= RECORDS FOR PROCESSING =
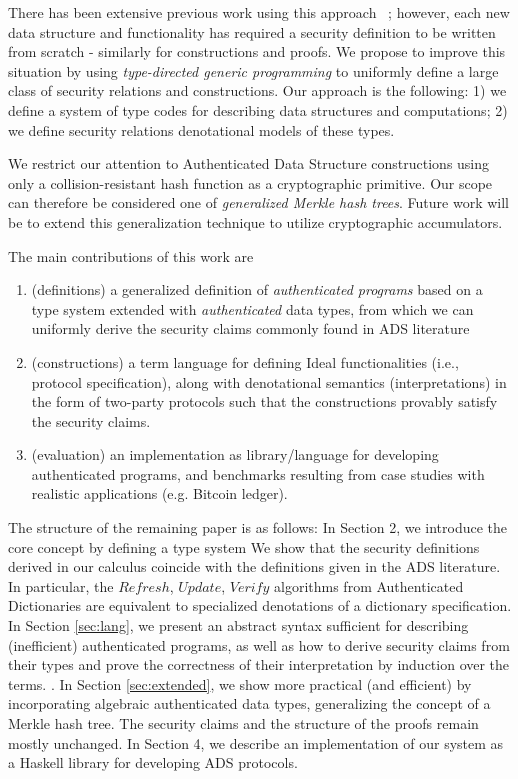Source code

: \documentclass{acm_proc_article-sp}
\begin{document}
There has been extensive previous work using this approach ~\cite{Papamanthou2008}; however, each new data structure and functionality has required a security definition to be written from scratch - similarly for constructions and proofs. We propose to improve this situation by using {\em type-directed generic programming} to uniformly define a large class of security relations and constructions. Our approach is the following: 1) we define a system of type codes for describing data structures and computations; 2) we define security relations denotational models of these types.

We restrict our attention to Authenticated Data Structure constructions using only a collision-resistant hash function as a cryptographic primitive. Our scope can therefore be considered one of {\em generalized Merkle hash trees}. Future work will be to extend this generalization technique to utilize cryptographic accumulators.

The main contributions of this work are
\begin{enumerate}
 \item (definitions) a generalized definition of {\em authenticated programs} based on a type system extended with {\em authenticated} data types, from which we can uniformly derive the security claims commonly found in ADS literature
 \item (constructions) a term language for defining Ideal functionalities (i.e., protocol specification), along with denotational semantics (interpretations) in the form of two-party protocols such that the constructions provably satisfy the security claims.
 \item (evaluation) an implementation as library/language for developing authenticated programs, and benchmarks resulting from case studies with realistic applications (e.g. Bitcoin ledger).
\end{enumerate}

The structure of the remaining paper is as follows: In Section 2, we introduce the core concept by defining a type system We show that the security definitions derived in our calculus coincide with the definitions given in the ADS literature. In particular, the $Refresh$, $Update$, $Verify$ algorithms from Authenticated Dictionaries are equivalent to specialized denotations of a dictionary specification. In Section \ref{sec:lang}, we present an abstract syntax sufficient for describing (inefficient) authenticated programs, as well as how to derive security claims from their types and prove the correctness of their interpretation by induction over the terms. . In Section \ref{sec:extended}, we show more practical (and efficient) by incorporating algebraic authenticated data types, generalizing the concept of a Merkle hash tree. The security claims and the structure of the proofs remain mostly unchanged. In Section 4, we describe an implementation of our system as a Haskell library for developing ADS protocols.
\end{document}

= WHAT YOU ARE ASKED TO DO =
Everything in the entries above, apart from the images, should be printed exactly.

= SOLUTION FOR THIS TASK =
Source code

: \documentclass{acm_proc_article-sp}
\begin{document}
There has been extensive previous work using this approach ~\cite{Papamanthou2008}; however, each new data structure and functionality has required a security definition to be written from scratch - similarly for constructions and proofs. We propose to improve this situation by using {\em type-directed generic programming} to uniformly define a large class of security relations and constructions. Our approach is the following: 1) we define a system of type codes for describing data structures and computations; 2) we define security relations denotational models of these types.

We restrict our attention to Authenticated Data Structure constructions using only a collision-resistant hash function as a cryptographic primitive. Our scope can therefore be considered one of {\em generalized Merkle hash trees}. Future work will be to extend this generalization technique to utilize cryptographic accumulators.

The main contributions of this work are
\begin{enumerate}
 \item (definitions) a generalized definition of {\em authenticated programs} based on a type system extended with {\em authenticated} data types, from which we can uniformly derive the security claims commonly found in ADS literature
 \item (constructions) a term language for defining Ideal functionalities (i.e., protocol specification), along with denotational semantics (interpretations) in the form of two-party protocols such that the constructions provably satisfy the security claims.
 \item (evaluation) an implementation as library/language for developing authenticated programs, and benchmarks resulting from case studies with realistic applications (e.g. Bitcoin ledger).
\end{enumerate}

The structure of the remaining paper is as follows: In Section 2, we introduce the core concept by defining a type system We show that the security definitions derived in our calculus coincide with the definitions given in the ADS literature. In particular, the $Refresh$, $Update$, $Verify$ algorithms from Authenticated Dictionaries are equivalent to specialized denotations of a dictionary specification. In Section \ref{sec:lang}, we present an abstract syntax sufficient for describing (inefficient) authenticated programs, as well as how to derive security claims from their types and prove the correctness of their interpretation by induction over the terms. . In Section \ref{sec:extended}, we show more practical (and efficient) by incorporating algebraic authenticated data types, generalizing the concept of a Merkle hash tree. The security claims and the structure of the proofs remain mostly unchanged. In Section 4, we describe an implementation of our system as a Haskell library for developing ADS protocols.
\end{document}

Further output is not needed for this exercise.